The American Museum of Natural History Research Library Announces the Launch of Its Digital Special Collections Image Database Website
by Tom Baione on
The Research Library at the American Museum of Natural History is pleased to announce the launch of its image database website, Digital Special Collections. A long-term endeavor to create comprehensive access to the Museum’s rich and varied visual collections, the site features archival photographs, rare book illustrations, drawings, notes, letters, art, and Museum memorabilia. The archival photographic images document a wide variety of Museum efforts in New York and around the globe, including the creation and installation of exhibitions, expeditions and specimen collection around the globe, and Museum educational programs and activities throughout the 20th century.
The Museum’s new Digital Special Collections launched its Omeka (open source software)-powered site featuring more than 7,000 images, with more added every week from across the library’s historic and globally significant holdings. Noteworthy collections showcased include lantern slides created at the turn of the 20th century by Museum staff to illustrate culture, paleontology, and zoology in places as diverse as Greenland, Mongolia, and Africa; the Julian Dimock Collection, which documents moments in the daily lives of African Americans in South Carolina, new immigrants at Ellis Island, and the Seminole Indians of Florida at the turn of the last century; and the Lumholtz Collection, which documents four expeditions led by ethnographer Carl S. Lumholtz to northwestern Mexico between 1890 and 1898 and includes portraits of the indigenous peoples of Mexico.

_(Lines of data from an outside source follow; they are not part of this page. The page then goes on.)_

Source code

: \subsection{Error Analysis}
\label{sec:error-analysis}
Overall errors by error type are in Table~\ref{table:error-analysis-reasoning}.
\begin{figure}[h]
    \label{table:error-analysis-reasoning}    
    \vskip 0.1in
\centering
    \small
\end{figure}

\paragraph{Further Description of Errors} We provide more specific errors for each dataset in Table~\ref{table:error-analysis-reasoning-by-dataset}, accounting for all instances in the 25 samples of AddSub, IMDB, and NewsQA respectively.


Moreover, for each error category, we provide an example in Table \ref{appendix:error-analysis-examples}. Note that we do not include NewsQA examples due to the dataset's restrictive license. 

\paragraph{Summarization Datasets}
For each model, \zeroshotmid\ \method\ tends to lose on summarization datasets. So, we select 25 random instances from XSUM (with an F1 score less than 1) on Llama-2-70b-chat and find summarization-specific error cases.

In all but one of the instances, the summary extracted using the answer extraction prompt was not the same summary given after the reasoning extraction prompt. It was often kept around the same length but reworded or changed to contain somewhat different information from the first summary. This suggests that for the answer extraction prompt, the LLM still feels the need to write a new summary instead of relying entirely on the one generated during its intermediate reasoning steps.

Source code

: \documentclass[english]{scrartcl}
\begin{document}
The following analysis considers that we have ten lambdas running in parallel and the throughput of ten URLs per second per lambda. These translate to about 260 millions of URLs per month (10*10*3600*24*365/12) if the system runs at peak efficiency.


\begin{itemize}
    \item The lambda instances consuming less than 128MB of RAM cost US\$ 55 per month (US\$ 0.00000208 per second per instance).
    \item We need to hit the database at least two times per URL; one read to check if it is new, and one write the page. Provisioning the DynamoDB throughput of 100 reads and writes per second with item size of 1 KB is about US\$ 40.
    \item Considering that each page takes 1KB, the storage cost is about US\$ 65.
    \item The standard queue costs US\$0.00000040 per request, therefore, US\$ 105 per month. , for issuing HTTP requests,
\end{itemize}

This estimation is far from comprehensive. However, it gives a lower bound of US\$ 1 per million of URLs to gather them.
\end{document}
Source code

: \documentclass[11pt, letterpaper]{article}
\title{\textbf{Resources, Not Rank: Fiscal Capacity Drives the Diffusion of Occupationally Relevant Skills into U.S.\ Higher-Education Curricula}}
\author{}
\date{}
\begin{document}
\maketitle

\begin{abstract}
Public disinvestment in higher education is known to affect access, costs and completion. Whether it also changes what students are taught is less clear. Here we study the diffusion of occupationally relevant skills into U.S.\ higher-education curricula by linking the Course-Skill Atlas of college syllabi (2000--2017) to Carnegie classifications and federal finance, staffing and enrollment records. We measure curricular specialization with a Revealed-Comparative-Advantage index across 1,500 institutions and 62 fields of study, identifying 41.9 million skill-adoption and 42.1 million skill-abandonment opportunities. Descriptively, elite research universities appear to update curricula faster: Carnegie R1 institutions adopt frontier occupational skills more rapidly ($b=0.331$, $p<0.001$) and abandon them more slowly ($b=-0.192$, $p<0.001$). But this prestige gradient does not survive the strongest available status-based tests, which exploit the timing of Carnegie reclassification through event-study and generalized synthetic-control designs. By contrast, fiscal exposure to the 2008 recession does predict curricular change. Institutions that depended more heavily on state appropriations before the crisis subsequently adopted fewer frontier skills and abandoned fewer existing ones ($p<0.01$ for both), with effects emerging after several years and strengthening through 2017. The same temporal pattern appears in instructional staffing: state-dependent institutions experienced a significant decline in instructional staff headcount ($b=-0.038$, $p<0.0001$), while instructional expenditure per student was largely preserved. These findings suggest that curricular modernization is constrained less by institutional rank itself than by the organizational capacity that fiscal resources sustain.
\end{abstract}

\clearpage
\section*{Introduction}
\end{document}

These collections also include images of rare book plates from Natural Histories: Extraordinary Rare Book Selections from the American Museum of Natural History Library, a book edited by Library Director Tom Baione and published in 2012 that features illustrations from the work of pioneers in natural science from as early as the 16th century, and from the Jesup North Pacific Expedition, which documented the people and cultures of the Pacific Northwest Coast of North America and the Eastern Coast of Siberia from 1897 through 1902.
The project would not be possible without interns and volunteers for scanning, guided by the Library Digital Lab Manager Anna Rybakov, and metadata management and image cataloging directed by the Library's Visual Resources Librarian Stacy Schiff, through relationships with New York area graduate programs in library and information science. Collections are selected by the Museum Archivist and Head of Special Collections Barbara Mathé, with special consideration for the needs of researchers, scholars, and cultural communities.
The site, managed by Library Digital Projects Manager Jen Cwiok, provides technical information on scanning and metadata specifications and standards used, as well as the style guide and documentation manual composed for training and recording the evolution of the database through its growth.
The Digital Special Collections project received foundational support from the New York Metropolitan Library Council in the form of a 2005 digitization grant.